El filósofo que se pasó la vida tratando de imitar lo inimitable: el balbuceo infantil del que la poesía surge y al que, finalmente, la verdad siempre retorna.
Maximiliano Crespi

En el obituario que publicó en 2007 en Libération a manera de contra-despedida, Jean-Luc Nancy imaginaba a su amigo Philippe Lacoue-Labarthe (1940-2007) componiendo el personaje de su propia historia heroica. La semblanza de Nancy, junto a quien escribió Le Titre de la lettre y L’Absolu littéraire en el origen de la “Escuela de Estrasburgo”, lo muestra como al actor que se vio obligado a encarnar lo que no había podido representar ni incorporar: el habla, no formal ni significante, sino formante; el encantamiento, el tartamudeo. Tiempo atrás, él mismo había referido esa condena de saberse nacido “para la literatura” al obstinarse en alcanzar un habla poética sin poesía (sin poiesis): no producir libros de poesía, pero no dejar de imitar lo inimitable: el balbuceo infantil en que la poesía surge y al que, finalmente, siempre retorna.

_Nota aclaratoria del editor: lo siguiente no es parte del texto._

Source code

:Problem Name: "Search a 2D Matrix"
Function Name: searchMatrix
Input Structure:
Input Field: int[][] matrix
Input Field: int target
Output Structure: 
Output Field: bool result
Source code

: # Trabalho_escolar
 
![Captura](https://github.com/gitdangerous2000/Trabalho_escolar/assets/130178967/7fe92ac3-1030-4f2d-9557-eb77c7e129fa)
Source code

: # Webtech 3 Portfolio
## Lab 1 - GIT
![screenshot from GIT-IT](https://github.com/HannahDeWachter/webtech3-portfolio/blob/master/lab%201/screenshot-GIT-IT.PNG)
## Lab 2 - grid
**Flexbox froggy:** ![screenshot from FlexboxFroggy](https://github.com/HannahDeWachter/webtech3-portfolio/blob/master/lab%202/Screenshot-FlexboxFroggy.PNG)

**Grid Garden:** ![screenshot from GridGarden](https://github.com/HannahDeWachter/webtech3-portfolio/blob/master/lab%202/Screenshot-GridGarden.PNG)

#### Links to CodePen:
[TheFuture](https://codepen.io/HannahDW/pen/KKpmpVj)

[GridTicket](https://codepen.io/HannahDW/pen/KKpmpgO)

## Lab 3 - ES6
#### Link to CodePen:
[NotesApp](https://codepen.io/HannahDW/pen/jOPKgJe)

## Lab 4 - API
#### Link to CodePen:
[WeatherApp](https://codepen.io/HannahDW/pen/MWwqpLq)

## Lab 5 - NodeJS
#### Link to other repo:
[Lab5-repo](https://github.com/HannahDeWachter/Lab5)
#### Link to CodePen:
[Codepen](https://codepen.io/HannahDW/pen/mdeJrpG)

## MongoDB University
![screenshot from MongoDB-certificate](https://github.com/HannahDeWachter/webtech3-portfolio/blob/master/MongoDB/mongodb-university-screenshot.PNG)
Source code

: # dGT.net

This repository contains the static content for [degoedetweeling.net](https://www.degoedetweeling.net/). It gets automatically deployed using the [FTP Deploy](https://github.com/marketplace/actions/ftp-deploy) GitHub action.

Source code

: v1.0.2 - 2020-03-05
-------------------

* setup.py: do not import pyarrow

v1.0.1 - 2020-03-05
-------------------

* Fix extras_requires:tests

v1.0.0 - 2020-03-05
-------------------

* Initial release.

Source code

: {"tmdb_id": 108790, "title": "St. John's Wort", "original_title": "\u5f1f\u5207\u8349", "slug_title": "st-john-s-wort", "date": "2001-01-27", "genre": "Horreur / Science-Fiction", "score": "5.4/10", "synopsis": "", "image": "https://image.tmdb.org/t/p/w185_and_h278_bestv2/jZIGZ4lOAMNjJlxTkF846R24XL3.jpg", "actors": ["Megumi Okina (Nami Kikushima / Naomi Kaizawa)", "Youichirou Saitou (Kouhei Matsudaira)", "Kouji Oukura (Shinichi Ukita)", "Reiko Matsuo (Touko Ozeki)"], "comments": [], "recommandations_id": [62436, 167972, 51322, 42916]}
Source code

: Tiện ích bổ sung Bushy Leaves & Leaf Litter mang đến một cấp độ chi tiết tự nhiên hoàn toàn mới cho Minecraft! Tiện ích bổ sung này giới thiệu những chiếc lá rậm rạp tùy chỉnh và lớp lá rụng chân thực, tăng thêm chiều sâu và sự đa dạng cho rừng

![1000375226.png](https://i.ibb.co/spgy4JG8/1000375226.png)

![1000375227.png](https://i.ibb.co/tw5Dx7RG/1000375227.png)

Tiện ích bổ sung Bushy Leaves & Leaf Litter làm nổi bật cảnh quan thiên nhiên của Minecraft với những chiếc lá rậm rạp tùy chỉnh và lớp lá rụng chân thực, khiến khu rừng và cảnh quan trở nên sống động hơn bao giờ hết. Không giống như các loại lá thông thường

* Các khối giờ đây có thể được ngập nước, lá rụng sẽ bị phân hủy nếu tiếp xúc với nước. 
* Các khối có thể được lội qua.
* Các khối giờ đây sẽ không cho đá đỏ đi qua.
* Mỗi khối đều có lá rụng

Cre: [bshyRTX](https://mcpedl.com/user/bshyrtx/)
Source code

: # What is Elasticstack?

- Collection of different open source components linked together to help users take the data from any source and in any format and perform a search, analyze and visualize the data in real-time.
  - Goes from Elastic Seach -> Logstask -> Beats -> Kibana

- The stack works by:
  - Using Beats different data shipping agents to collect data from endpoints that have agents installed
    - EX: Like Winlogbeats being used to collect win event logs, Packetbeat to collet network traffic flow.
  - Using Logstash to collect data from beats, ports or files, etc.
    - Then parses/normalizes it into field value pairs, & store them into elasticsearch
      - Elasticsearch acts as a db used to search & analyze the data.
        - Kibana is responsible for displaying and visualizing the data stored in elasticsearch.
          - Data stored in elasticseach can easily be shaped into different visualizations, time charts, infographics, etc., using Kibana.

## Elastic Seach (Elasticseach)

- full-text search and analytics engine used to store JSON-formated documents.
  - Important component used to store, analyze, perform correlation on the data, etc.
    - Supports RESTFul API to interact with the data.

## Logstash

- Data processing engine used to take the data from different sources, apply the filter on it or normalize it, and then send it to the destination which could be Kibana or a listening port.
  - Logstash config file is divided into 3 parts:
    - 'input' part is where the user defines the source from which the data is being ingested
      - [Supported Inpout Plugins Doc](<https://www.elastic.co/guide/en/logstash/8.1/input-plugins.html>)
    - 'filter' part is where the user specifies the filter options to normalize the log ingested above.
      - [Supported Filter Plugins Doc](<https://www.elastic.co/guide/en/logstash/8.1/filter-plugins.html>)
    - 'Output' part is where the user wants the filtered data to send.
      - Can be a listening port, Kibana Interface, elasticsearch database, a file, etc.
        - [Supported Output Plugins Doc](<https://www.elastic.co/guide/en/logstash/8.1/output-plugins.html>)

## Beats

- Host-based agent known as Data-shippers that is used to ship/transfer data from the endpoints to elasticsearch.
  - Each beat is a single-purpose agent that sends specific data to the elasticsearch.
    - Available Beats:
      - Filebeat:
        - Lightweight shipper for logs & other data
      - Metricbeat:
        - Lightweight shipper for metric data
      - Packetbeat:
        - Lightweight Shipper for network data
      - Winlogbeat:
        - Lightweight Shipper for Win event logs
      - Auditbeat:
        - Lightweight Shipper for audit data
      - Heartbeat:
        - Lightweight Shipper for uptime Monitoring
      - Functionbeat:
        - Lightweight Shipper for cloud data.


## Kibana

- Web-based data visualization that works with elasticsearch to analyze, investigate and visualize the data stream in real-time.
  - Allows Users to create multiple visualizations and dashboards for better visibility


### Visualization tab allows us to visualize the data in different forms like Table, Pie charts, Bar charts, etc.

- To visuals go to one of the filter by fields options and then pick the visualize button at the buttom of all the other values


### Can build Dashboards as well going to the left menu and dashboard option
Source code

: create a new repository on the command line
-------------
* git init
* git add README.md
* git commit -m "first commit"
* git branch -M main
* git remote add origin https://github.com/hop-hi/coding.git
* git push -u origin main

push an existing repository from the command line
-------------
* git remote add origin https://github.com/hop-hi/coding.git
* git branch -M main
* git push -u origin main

La imitación de los modernos. Tipografías 2 es sin duda prueba fiel de esa obstinada voluntad de semejanza. El volumen, compuesto por una serie de diez largas conferencias dictadas entre 1978 y 1985, guarda estrecha relación con trabajos previos de Lacoue-Labarthe como La ficción de lo político. Heidegger, el arte y la política o Heidegger. La política del poema, pero sobre todo deja ver la traza porfiada de un pensamiento minucioso y coherente enfocado en las complejas relaciones que atan al arte con lo político en el problema de la mímesis. El juego insinuado en el genitivo doble del título, subrayado en el epílogo que escolta la precisa y cuidada traducción de Cristóbal Durán, recoge la ambigüedad de los problemas que el libro anuda: las condiciones de sobrevida de la mímesis en la imaginación moderna, por un lado; y por otro, los momentos que atestiguan el retorno de la modernidad hacia esa forma que guarda un modelo aún abierto a la reinvención.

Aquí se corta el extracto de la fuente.